The Block 1B interceptors are to be fielded in Romania and Poland.
9 July 2013
Spain and the US are expected to formalize an agreement in the coming weeks over the stationing of four destroyers at the naval base in Rota, Cádiz, for an initial period of over four years. The deal is worth 200 million euros to Spanish public company Navantia, which will be responsible for the maintenance of the four Arleigh Burke class vessels. The destroyers form part of the NATO missile defense shield and are equipped with Aegis combat systems capable of intercepting ballistic missiles.
The first two ships, the Ross and the Donald Cook, are scheduled to arrive at the Rota base in 2014, with the Porter and the Carney to follow in 2015. The destroyers will come with 1,100 military personnel and their families, which represents a shot in the arm for the local economy in one of the provinces hardest hit by Spain’s prolonged recession.

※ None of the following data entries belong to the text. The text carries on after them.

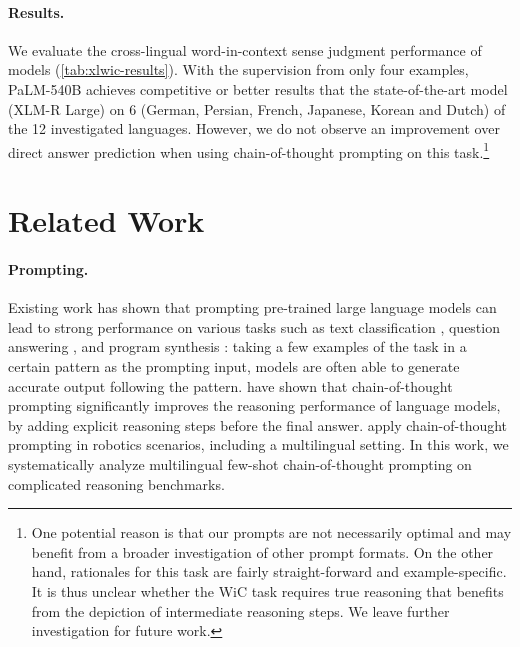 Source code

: \paragraph{Results.} We evaluate the cross-lingual word-in-context sense judgment performance of models (\ref{tab:xlwic-results}). 
With the supervision from only four examples, PaLM-540B achieves competitive or better results that the state-of-the-art model (XLM-R Large) on 6 (German, Persian, French, Japanese, Korean and Dutch) of the 12 investigated languages. However, we do not observe an improvement over direct answer prediction when using chain-of-thought prompting on this task.\footnote{One potential reason is that our prompts are not necessarily optimal \citep{wang2022rationale} and may benefit from a broader investigation of other prompt formats. On the other hand, rationales for this task are fairly straight-forward and example-specific. It is thus unclear whether the WiC task requires true reasoning that benefits from the depiction of intermediate reasoning steps. We leave further investigation for future work. }

\section{Related Work}
\paragraph{Prompting.}
Existing work \citep[\textit{inter alia}]{radford2019language,brown2020language,schick-schutze-2021-just} has shown that prompting pre-trained large language models can lead to strong performance on various tasks such as text classification \citep{shin2020autoprompt,gao-etal-2021-making}, question answering \citep{khashabi-etal-2020-unifiedqa}, and program synthesis \citep{austin2021program,nye2021show,shi2022natural}: taking a few examples of the task in a certain pattern as the prompting input, models are often able to generate accurate output following the pattern. 
\citet{wei2022chain} have shown that chain-of-thought prompting significantly improves the reasoning performance of language models, by adding explicit reasoning steps before the final answer. 
\citet{ahn2022can} apply chain-of-thought prompting in robotics scenarios, including a multilingual setting. In this work, we systematically analyze multilingual few-shot chain-of-thought prompting on complicated reasoning benchmarks. 

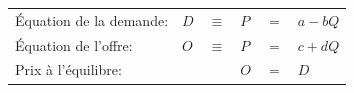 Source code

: \begin{tabular}{llllll}
    Équation de la demande:    & $D$ & $\equiv$ & $P$ & $=$ & $a - bQ$\\
    Équation de l’offre:       & $O$ & $\equiv$ & $P$ & $=$ & $c + dQ$\\
    Prix à l’équilibre:        &     &          & $O$ & $=$ & $D$
\end{tabular} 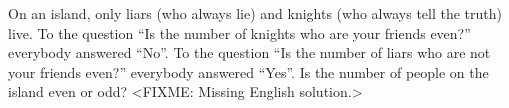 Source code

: \problem
On an island, only liars (who always lie) and knights (who always tell the
truth) live.
To the question ``Is the number of knights who are your friends even?''
everybody answered ``No''.
To the question ``Is the number of liars who are not your friends even?''
everybody answered ``Yes''.
Is the number of people on the island even or odd?
\solution
<FIXME: Missing English solution.>
\endproblem
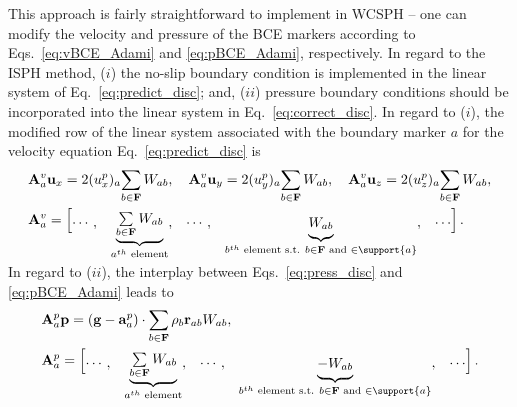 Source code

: This approach is fairly straightforward to implement in WCSPH -- one can modify the velocity and  pressure of the BCE markers according to Eqs.~\ref{eq:vBCE_Adami} and \ref{eq:pBCE_Adami}, respectively. In regard to the ISPH method, ($i$) the no-slip boundary condition is implemented in the linear system of Eq.~\ref{eq:predict_disc}; and, ($ii$) pressure boundary conditions should be incorporated into the linear system in Eq.~\ref{eq:correct_disc}. In regard to ($i$), the modified row of the linear system associated with the boundary marker $a$ for the velocity equation Eq.~\ref{eq:predict_disc} is
\begin{align}\renewcommand{\arraystretch}{1.2}
&\mathbf{A}^{v}_a \mathbf{u}_x=  2 ({u}_x^{p})_a {\sum\limits_{b \in \mathbf{F}} {W_{ab}}},
\quad
\mathbf{A}^{v}_a \mathbf{u}_y=  2 ({u}_y^{p})_a {\sum\limits_{b \in \mathbf{F}} {W_{ab}}}, 
\quad
\mathbf{A}^{v}_a \mathbf{u}_z=  2 ({u}_z^{p})_a {\sum\limits_{b \in \mathbf{F}} {W_{ab}}},  \\
&\mathbf{A}^{v}_a= \begin{bmatrix}
\cdots, & 
\smash[b]{\underbrace{\begin{matrix}{\sum\limits_{b \in \mathbf{F}} {W_{ab}}} \end{matrix}}_{a^{th}\text{ element}}} ,
&\cdots, &\smash[b]{\underbrace{\begin{matrix} {W_{ab}}\end{matrix}}_{b^{th}\text{ element s.t. }{b \in \mathbf{F} \text{ and } \in \support{a}} }}, & \cdots
\end{bmatrix} \label{eq:U_BC}.
\end{align}
\\
In regard to ($ii$), the interplay between Eqs.~\ref{eq:press_disc} and \ref{eq:pBCE_Adami} leads to
\begin{align}\renewcommand{\arraystretch}{1.2}
&\mathbf{A}^{p}_a \mathbf{p}= \left( \mathbf{g} - \mathbf{a}_a^p \right) \cdot \sum\limits_{b \in \bf F} {\rho_b \mathbf{r}_{ab} W_{ab} },\\
&\mathbf{A}^{p}_a= \begin{bmatrix}
\cdots, & 
\smash[b]{\underbrace{\begin{matrix}{\sum\limits_{b \in \mathbf{F}} {W_{ab}}} \end{matrix}}_{a^{th}\text{ element}}} ,
&\cdots, &\smash[b]{\underbrace{\begin{matrix} {-W_{ab}}\end{matrix}}_{b^{th}\text{ element s.t. }{b \in \mathbf{F} \text{ and } \in \support{a}} }}, & \cdots
\end{bmatrix} \label{eq:p_BC}.
\end{align}
\\

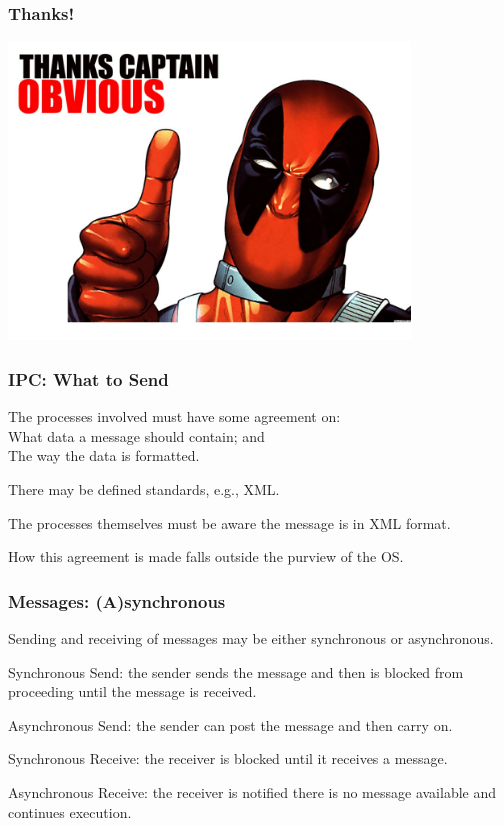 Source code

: \begin{frame}
	\frametitle{Thanks!}

	\begin{center}
		\includegraphics[width=0.8\textwidth]{images/thanks-captain-obvious}
	\end{center}


\end{frame}


\begin{frame}
	\frametitle{IPC: What to Send}

	The processes involved must have some agreement on:\\
	\quad What data a message should contain; and\\
	\quad The way the data is formatted.

	There may be defined standards, e.g., XML.

	The processes themselves must be aware the message is in XML format.

	How this agreement is made falls outside the purview of the OS.

\end{frame}

\begin{frame}
	\frametitle{Messages: (A)synchronous}

	Sending and receiving of messages may be either synchronous or asynchronous.

	Synchronous Send: the sender sends the message and then is blocked from proceeding until the message is received.

	Asynchronous Send: the sender can post the message and then carry on.

	Synchronous Receive: the receiver is blocked until it receives a message.

	Asynchronous Receive: the receiver is notified there is no message available and continues execution.

\end{frame}

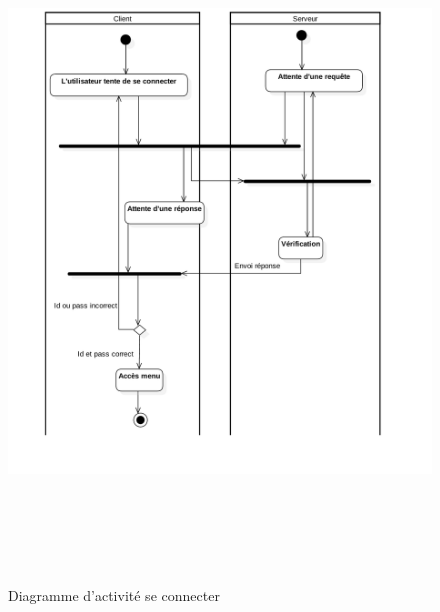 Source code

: \documentclass[12pt,a4paper]{article}
\begin{document}
\appendix 
\begin{center}
\begin{figure}[H]
    \includegraphics[height=18cm,width=18cm]{loginActi.png}
    \caption{Diagramme d'activité se connecter}
    \label{fig:picture}
 \end{figure}
\end{center}
\end{document}
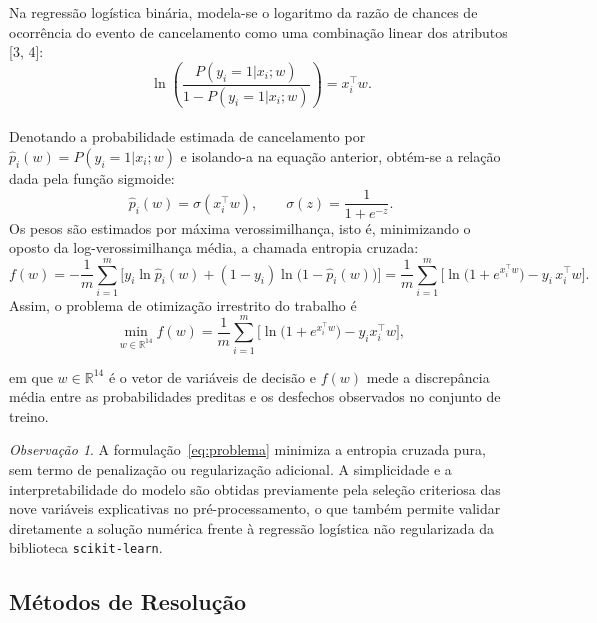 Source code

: \documentclass{article}
\theoremstyle{remark}
\newtheorem*{obs}{Observação}
\newenvironment{observacao}{\begin{obs}\small}{\end{obs}}
\begin{document}
Na regressão logística binária, modela-se o logaritmo da razão de chances de ocorrência do evento de cancelamento como uma combinação linear dos atributos [3, 4]:\\
\[
\ln \left( \frac{P(y_i = 1 | x_i;w)}{1-P(y_i = 1|x_i;w)}\right) = x_i^{\top}w.
\]\\
Denotando a probabilidade estimada de cancelamento por $\hat p_i(w) = P(y_i = 1 | x_i;w)$ e isolando-a na equação anterior, obtém-se a relação dada pela função sigmoide:
\[
\hat p_i(w) = \sigma(x_i^\top w), \qquad \sigma(z) = \frac{1}{1 + e^{-z}}.
\]
Os pesos são estimados por máxima verossimilhança, isto é, minimizando o oposto da log-verossimilhança média, a chamada entropia cruzada:
\[
f(w) = -\frac{1}{m} \sum_{i=1}^{m} \Big[ y_i \ln \hat p_i(w) + (1 - y_i) \ln \big(1 - \hat p_i(w)\big) \Big] = \frac{1}{m} \sum_{i=1}^{m} \Big[ \ln\big(1 + e^{x_i^\top w}\big) - y_i\, x_i^\top w \Big].
\]
Assim, o problema de otimização irrestrito do trabalho é
\begin{equation}
\min_{w \in \mathbb{R}^{14}} f(w) = \frac{1}{m}\sum_{i=1}^{m}\Big[\ln\!\big(1 + e^{x_i^{\top} w}\big) - y_i x_i^{\top} w\Big],
\label{eq:problema}
\end{equation}

em que $w \in \mathbb{R}^{14}$ é o vetor de variáveis de decisão e $f(w)$ mede a discrepância média entre as probabilidades preditas e os desfechos observados no conjunto de treino. \\

\begin{observacao}
A formulação~\eqref{eq:problema} minimiza a entropia cruzada pura, sem termo de penalização ou regularização adicional. A simplicidade e a interpretabilidade do modelo são obtidas previamente pela seleção criteriosa das nove variáveis explicativas no pré-processamento, o que também permite validar diretamente a solução numérica frente à regressão logística não regularizada da biblioteca \texttt{scikit-learn}.
\end{observacao}


\subsection{Métodos de Resolução}\label{subsec:metodos}
\end{document}
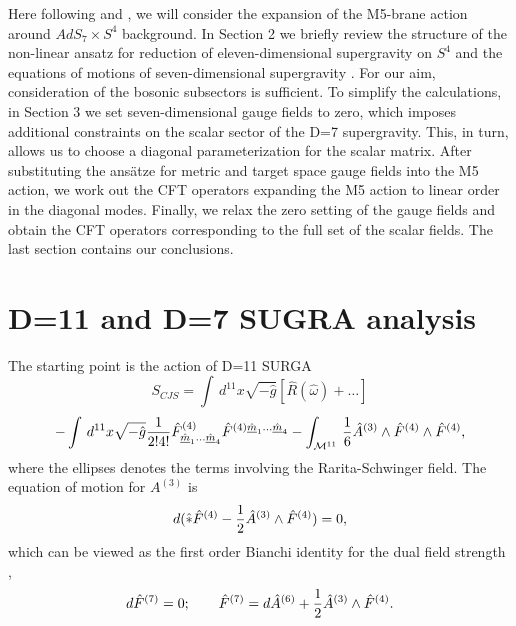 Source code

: \documentclass[a4paper,11pt]{article}
\begin{document}
Here following \cite{das} and \cite{tran}, we will consider the
expansion of the M5-brane action around $AdS_7\times S^4$
background.  In Section 2 we briefly review the structure of the
non-linear ansatz for reduction of eleven-dimensional supergravity
on $S^4$ and the equations of motions of seven-dimensional
supergravity \cite{nieuw,pope}. For our aim, consideration of the
bosonic subsectors is sufficient. To simplify the calculations, in
Section 3 we set seven-dimensional gauge fields to zero, which
imposes additional constraints on the scalar sector of the D=7
supergravity. This, in turn, allows us to choose a diagonal
parameterization for the scalar matrix. After substituting the
ans\"atze for metric and target space gauge fields into the M5
action, we work out the CFT operators expanding the M5 action to
linear order in the diagonal modes. Finally, we relax the zero
setting of the gauge fields and obtain the CFT operators
corresponding to the full set of the scalar fields. The last
section contains our conclusions.





\section{D=11 and D=7 SUGRA analysis}

The starting point is the action of D=11 SURGA \cite{CJS}
$$
S_{CJS}=\int \, d^{11}x \sqrt{-{\hat g}} [{\hat R}({\hat
\omega})+\dots ]
$$
\begin{equation}\plabel{cjs}
-\int
\, d^{11}x \sqrt{-{\hat g}}{1\over 2!4!}{\hat
F}^{(4)}_{\underline{\hat m}_1\dots
\underline{\hat m}_4}{\hat F}^{(4)\underline{\hat m}_1\dots
\underline{\hat m}_4}
-\int_{{\cal M}^{11}} \, {1\over 6}
{\hat A}^{(3)}\wedge {\hat F}^{(4)}\wedge {\hat F}^{(4)},
\end{equation}
where the ellipses denotes the terms involving the Rarita-Schwinger field.
The equation of motion for $A^{(3)}$ is
\begin{equation}\plabel{emA3}
d(\hat{\ast}{\hat F}^{(4)}-{1\over 2}{\hat A}^{(3)}\wedge {\hat
F}^{(4)})=0,
\end{equation}
which can be viewed as the first order Bianchi identity for the dual field strength \cite{bbs},
\cite{cjlp}
\begin{equation}\plabel{BI}
d{\hat F}^{(7)}=0;\qquad {\hat F}^{(7)}=d{\hat A}^{(6)}+{1\over 2}{\hat A}^{(3)}\wedge
{\hat F}^{(4)}.
\end{equation}
\end{document}
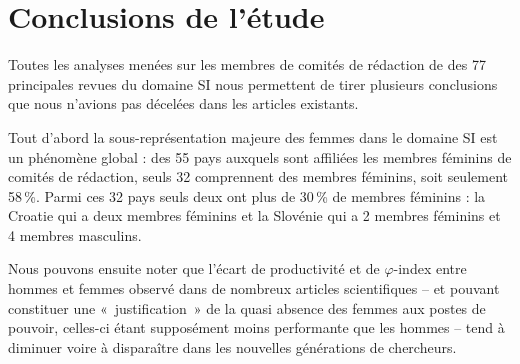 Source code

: 	\section{Conclusions de l'étude}
		Toutes les analyses menées sur les membres de comités de rédaction de des 77 principales revues du domaine SI nous permettent de tirer plusieurs conclusions que nous n'avions pas décelées dans les articles existants.
		
		Tout d'abord la sous-représentation majeure des femmes dans le domaine SI est un phénomène global : des 55 pays auxquels sont affiliées les membres féminins de comités de rédaction, seuls 32 comprennent des membres féminins, soit seulement 58\,\%. Parmi ces 32 pays seuls deux ont plus de 30\,\% de membres féminins : la Croatie qui a deux membres féminins et la Slovénie qui a 2 membres féminins et 4 membres masculins.
		
		Nous pouvons ensuite noter que l'écart de productivité et de $\varphi$-index entre hommes et femmes observé dans de nombreux articles scientifiques -- et pouvant constituer une «~justification~» de la quasi absence des femmes aux postes de pouvoir, celles-ci étant supposément moins performante que les hommes \citep{30, Nakhaie2002} -- tend à diminuer voire à disparaître dans les nouvelles générations de chercheurs.
		
		
	
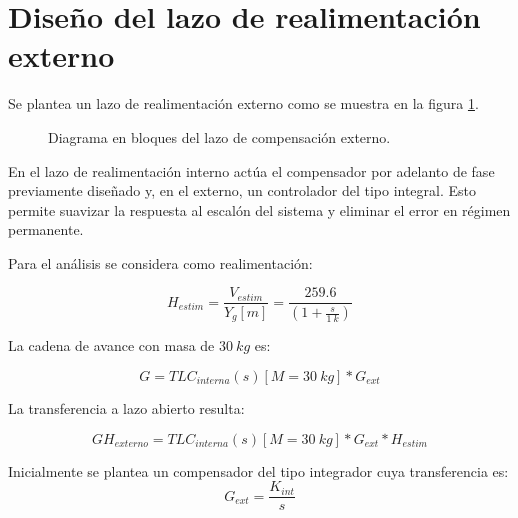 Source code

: %
%

\section{Diseño del lazo de realimentación externo}

\noindent Se plantea un lazo de realimentación externo como se muestra en la figura \ref{fig:diag-externo}. 

\begin{figure}[H]
	\centering
	
	\caption{Diagrama en bloques del lazo de compensación externo.}	\label{fig:diag-externo}
\end{figure}

En el lazo de realimentación interno actúa el compensador por adelanto de fase previamente diseñado y, en el externo, un controlador del tipo integral. Esto permite suavizar la respuesta al escalón del sistema y eliminar el error en régimen permanente.


\noindent Para el an\'{a}lisis se considera como realimentaci\'{o}n: 

\[H_{estim}=\frac{V_{estim}}{Y_g[m]}= \frac{259.6}{(1 + \frac{s}{1\:k})
}\] 

\noindent La cadena de avance con masa de $30\:kg$ es:

\begin{equation} \label{eq_cadena_avance_integrador}
	G=TLC_{interna}(s)[M=30\:kg]*G_{ext}
\end{equation}

La transferencia a lazo abierto resulta:

\begin{equation} \label{eq_lazo_abierto_externo}
	GH_{externo}=TLC_{interna}(s)[M=30\:kg]*G_{ext}*H_{estim}
\end{equation}

Inicialmente se plantea un compensador del tipo integrador cuya transferencia es:
\begin{equation}
	G_{ext}= \frac{K_{int}}{s}
\end{equation}


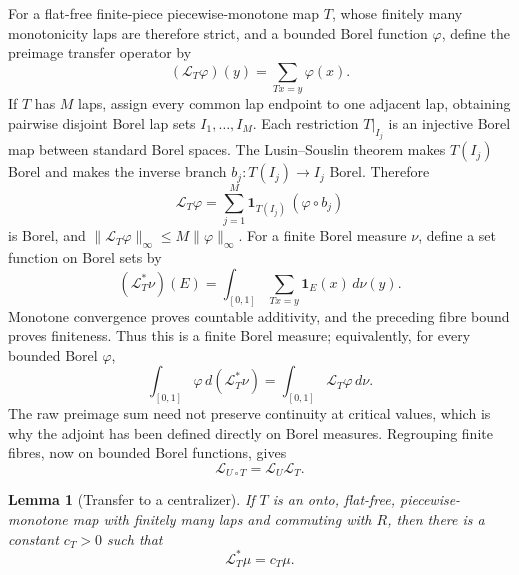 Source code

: \documentclass[11pt]{article}
\newtheorem{lemma}[theorem]{Lemma}
\theoremstyle{definition}
\theoremstyle{remark}
\newcommand{\I}{[0,1]}
\begin{document}
For a flat-free finite-piece piecewise-monotone map \(T\), whose finitely many
monotonicity laps are therefore strict, and a bounded Borel function
\(\varphi\), define the preimage transfer operator by
\[
 (\mathcal L_T\varphi)(y)=\sum_{Tx=y}\varphi(x).
\]
If \(T\) has \(M\) laps, assign every common lap endpoint to one adjacent lap,
obtaining pairwise disjoint Borel lap sets \(I_1,\ldots,I_M\).  Each
restriction \(T|_{I_j}\) is an injective Borel map between standard Borel
spaces.  The Lusin--Souslin theorem makes \(T(I_j)\) Borel and makes the
inverse branch \(b_j:T(I_j)\to I_j\) Borel.  Therefore
\[
 \mathcal L_T\varphi
 =\sum_{j=1}^M
   \mathbf1_{T(I_j)}\,(\varphi\circ b_j)
\]
is Borel, and
\(\|\mathcal L_T\varphi\|_\infty\leq M\|\varphi\|_\infty\).  For a finite
Borel measure \(\nu\), define a set function on Borel sets by
\begin{equation}\label{eq:pl-transfer-adjoint-definition}
 (\mathcal L_T^*\nu)(E)
 =\int_{\I}\sum_{Tx=y}\mathbf 1_E(x)\,d\nu(y).
\end{equation}
Monotone convergence proves countable additivity, and the preceding fibre
bound proves finiteness.  Thus this is a finite Borel measure; equivalently,
for every bounded Borel \(\varphi\),
\[
 \int_{\I}\varphi\,d(\mathcal L_T^*\nu)
 =\int_{\I}\mathcal L_T\varphi\,d\nu.
\]
The raw preimage sum need not preserve continuity at critical values, which
is why the adjoint has been defined directly on Borel measures.  Regrouping
finite fibres, now on bounded Borel functions, gives
\begin{equation}\label{eq:pl-transfer-composition}
 \mathcal L_{U\circ T}=\mathcal L_U\mathcal L_T.
\end{equation}

\begin{lemma}[Transfer to a centralizer]\label{lem:pl-transfer}
If \(T\) is an onto, flat-free, piecewise-monotone map with finitely many laps
and commuting with \(R\), then there is a constant \(c_T>0\) such that
\[
 \mathcal L_T^*\mu=c_T\mu.
\]
\end{lemma}
\end{document}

Industry sources said that even more significant than the fiscal boon is the fact that the US has placed the upkeep of some of its most advanced military hardware in the hands of a Spanish company. “If they are satisfied, there will be more contracts; if they are not, they will find the easiest way to avoid honoring the contract’s duration,” the sources said.
To accommodate the US navy destroyers the existing wharfs at
Rota have been extended and a new quay built, to avoid having to
dislodge the Spanish navy vessels already based there. The
deployment in Rota is the fourth element of the missile defense
shield, which will also include radar and interceptor
installations in Poland, Turkey and Romania.